The notch impact test supplies information about the toughness, brittleness and aging resistance of a material. The experimental procedure is as follows: A material specimen is notched on its backside. A swing hammer with a standardised kinetic energy impinges on the specimen. This is subjected to bending forces and strongly deformed or crashed. The swing height, which the swing hammer reaches on the other end of the material, is then displayed on the unit and delivers an exact measurement of the notch-bar impact work. The notch impact test can be executed in the environment of different temperatures.
The bulging test is a process to examine the deformability and crack resistance of pipes. For that, the tester drives a conical test piece in the end of the specimen until it has been expanded up to a statutory value. The test conditions are fulfilled if no cracks are shown.
The flattening test serves to verify macroscopic internal and external detriments in pipes and tracks down defective welding seams. For that, a pipe section is folded between two panels either until it reaches the required level or until it breaks. The testing conditions are met if the specimen is free from cracks. Alternatively, the flattening test provides information about the formability.
Bend tests are performed in various arrangements the best known of which are the 2-point, 3-point and 4-point bend tests. They are used to find out about several strength values such as the flexural strength, the elasticity and the deformability. Bend tests are carried out with constant speed up to a pre-set bending angle or until the breaking load is reached.
For tensile tests, a material specimen is suspended to a slow, uniform and shock-free elongation up to breakage. Next to the elongation at break, the material reveals other important characteristic values such as its yield point, tensile strength and the reduction of area. For metallic test objects, the standards EN ISO 6892-1, ISO 6892, ASTM E 8, ASTM E 21, DIN 50154 and DIN 50125 apply.

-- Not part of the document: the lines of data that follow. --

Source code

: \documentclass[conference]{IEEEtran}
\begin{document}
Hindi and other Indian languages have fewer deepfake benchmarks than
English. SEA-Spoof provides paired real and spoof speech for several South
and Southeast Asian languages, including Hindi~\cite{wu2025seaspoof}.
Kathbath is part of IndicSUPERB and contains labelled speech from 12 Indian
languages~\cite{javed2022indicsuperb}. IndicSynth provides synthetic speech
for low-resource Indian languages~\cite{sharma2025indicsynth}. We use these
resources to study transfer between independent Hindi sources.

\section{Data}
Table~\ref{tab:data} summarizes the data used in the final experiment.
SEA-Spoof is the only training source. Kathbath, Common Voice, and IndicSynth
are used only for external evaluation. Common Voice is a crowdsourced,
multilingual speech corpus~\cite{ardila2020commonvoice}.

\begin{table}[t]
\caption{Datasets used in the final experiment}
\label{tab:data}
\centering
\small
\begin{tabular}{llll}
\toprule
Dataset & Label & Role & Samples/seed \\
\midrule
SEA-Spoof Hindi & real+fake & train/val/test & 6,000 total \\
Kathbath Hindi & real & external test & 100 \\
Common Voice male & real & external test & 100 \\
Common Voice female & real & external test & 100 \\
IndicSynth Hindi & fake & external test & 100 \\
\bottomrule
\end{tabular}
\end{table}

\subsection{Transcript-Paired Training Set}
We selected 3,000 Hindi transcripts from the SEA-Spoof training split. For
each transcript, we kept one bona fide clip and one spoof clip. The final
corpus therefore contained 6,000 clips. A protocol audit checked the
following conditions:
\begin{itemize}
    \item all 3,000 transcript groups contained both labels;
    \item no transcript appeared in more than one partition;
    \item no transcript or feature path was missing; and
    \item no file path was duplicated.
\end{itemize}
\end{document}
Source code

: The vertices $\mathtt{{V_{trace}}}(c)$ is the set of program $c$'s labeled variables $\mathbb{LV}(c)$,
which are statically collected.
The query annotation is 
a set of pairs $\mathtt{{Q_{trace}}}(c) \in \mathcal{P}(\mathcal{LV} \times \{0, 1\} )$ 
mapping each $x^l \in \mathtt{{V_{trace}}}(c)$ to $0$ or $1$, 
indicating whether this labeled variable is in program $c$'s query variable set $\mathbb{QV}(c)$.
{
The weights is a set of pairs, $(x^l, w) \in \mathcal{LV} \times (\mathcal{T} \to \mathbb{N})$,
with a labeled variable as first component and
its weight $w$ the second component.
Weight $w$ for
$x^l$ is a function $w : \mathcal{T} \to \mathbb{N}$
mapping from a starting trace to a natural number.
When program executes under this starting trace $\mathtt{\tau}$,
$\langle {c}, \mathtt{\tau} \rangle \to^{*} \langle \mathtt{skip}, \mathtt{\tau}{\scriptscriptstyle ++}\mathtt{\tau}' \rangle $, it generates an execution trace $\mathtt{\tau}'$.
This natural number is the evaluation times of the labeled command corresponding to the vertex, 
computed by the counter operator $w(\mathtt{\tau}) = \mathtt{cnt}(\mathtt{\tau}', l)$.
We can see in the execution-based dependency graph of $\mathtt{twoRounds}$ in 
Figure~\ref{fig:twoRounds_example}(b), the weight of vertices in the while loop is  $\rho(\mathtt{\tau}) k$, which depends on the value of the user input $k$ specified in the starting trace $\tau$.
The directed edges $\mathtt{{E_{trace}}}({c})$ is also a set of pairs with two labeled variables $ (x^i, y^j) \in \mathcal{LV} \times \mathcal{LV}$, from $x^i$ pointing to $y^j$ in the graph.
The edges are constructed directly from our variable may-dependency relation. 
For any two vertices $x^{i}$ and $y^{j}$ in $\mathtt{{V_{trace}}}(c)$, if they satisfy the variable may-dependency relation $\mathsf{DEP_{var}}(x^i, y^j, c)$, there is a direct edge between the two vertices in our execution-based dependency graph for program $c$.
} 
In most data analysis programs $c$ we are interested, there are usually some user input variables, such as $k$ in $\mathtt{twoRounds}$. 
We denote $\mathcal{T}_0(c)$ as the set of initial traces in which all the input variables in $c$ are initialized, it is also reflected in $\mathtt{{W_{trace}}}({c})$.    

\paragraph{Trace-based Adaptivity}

How a material presents itself under loading influence provides important information about its mechanical characteristics and its abrasion. Our experts execute hardness testing on surfaces and components both mobile and stationary. By doing so, a measurement is determined which describes the resistance to penetration of a standardised test piece. The common testing processes for the measurement of hardness are based on the depth of penetration of various test pieces.